» **What is required**: Would you please copy every line from the records that contains the word "approximately"?

Stored data entries:
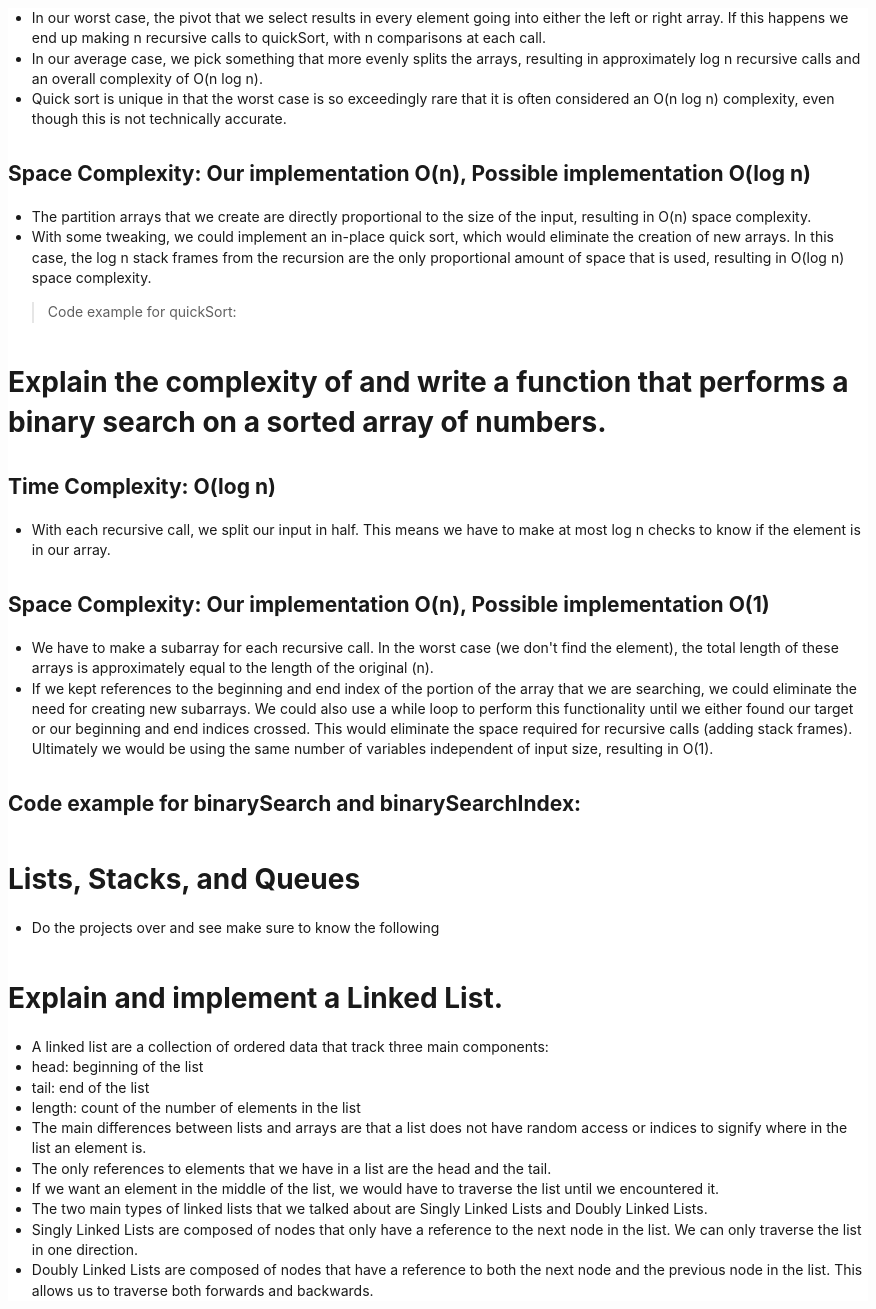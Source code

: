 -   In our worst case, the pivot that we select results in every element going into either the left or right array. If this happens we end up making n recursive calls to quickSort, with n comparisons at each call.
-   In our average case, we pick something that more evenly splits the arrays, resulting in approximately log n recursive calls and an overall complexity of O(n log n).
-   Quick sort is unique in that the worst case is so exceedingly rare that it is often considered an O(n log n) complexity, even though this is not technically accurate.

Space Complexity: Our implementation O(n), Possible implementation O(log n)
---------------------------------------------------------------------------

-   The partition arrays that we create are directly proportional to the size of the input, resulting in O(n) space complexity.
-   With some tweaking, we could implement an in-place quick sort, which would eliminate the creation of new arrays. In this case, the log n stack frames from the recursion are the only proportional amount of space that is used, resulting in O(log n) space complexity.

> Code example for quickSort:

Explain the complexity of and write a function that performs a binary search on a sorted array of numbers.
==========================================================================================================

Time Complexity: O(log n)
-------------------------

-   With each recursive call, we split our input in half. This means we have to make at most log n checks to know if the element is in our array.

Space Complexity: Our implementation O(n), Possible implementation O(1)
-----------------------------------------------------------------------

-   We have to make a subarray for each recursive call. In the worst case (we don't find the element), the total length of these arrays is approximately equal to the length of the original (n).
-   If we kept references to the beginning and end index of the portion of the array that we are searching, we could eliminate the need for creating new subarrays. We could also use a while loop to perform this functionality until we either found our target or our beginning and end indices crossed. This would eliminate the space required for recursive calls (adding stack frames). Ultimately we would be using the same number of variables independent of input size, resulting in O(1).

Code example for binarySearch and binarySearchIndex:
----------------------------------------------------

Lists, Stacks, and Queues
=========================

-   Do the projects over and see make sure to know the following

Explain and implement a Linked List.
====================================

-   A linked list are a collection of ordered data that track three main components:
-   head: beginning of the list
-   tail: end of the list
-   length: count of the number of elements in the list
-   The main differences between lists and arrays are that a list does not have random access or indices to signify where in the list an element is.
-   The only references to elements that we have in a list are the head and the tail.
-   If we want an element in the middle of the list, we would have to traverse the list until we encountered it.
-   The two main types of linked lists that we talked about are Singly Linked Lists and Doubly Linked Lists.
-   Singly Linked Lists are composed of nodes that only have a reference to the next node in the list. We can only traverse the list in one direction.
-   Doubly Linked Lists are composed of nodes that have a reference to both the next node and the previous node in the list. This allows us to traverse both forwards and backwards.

* * *

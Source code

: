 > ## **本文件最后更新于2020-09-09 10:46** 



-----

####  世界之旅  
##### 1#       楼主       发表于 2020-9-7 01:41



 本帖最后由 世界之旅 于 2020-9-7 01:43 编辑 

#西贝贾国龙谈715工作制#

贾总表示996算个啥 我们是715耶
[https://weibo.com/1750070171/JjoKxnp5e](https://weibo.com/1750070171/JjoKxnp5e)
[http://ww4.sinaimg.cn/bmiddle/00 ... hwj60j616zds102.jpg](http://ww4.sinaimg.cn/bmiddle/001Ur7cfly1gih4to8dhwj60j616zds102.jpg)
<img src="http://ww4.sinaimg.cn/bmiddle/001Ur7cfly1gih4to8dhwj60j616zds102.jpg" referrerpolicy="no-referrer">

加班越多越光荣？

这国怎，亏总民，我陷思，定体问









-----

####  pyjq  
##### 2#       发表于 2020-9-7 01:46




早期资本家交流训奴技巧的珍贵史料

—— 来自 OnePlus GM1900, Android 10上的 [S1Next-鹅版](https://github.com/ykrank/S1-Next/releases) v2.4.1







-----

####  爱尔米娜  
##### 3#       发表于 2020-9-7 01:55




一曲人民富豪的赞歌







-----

...

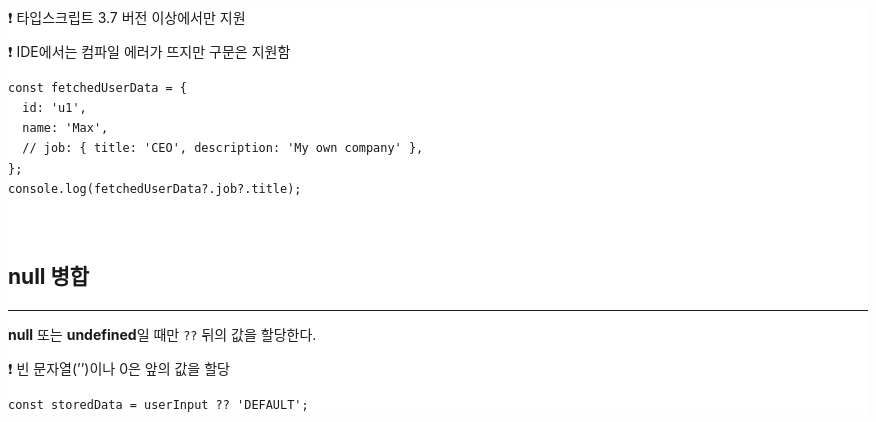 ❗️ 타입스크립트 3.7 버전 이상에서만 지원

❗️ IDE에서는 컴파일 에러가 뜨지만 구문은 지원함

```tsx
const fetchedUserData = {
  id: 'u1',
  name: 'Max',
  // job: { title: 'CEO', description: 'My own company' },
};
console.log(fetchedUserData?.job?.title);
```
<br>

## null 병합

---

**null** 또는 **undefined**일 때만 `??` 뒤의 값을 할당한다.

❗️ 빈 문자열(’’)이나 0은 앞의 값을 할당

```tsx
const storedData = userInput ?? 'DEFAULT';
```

» **Your solution**:
-   In our average case, we pick something that more evenly splits the arrays, resulting in approximately log n recursive calls and an overall complexity of O(n log n).
-   We have to make a subarray for each recursive call. In the worst case (we don't find the element), the total length of these arrays is approximately equal to the length of the original (n).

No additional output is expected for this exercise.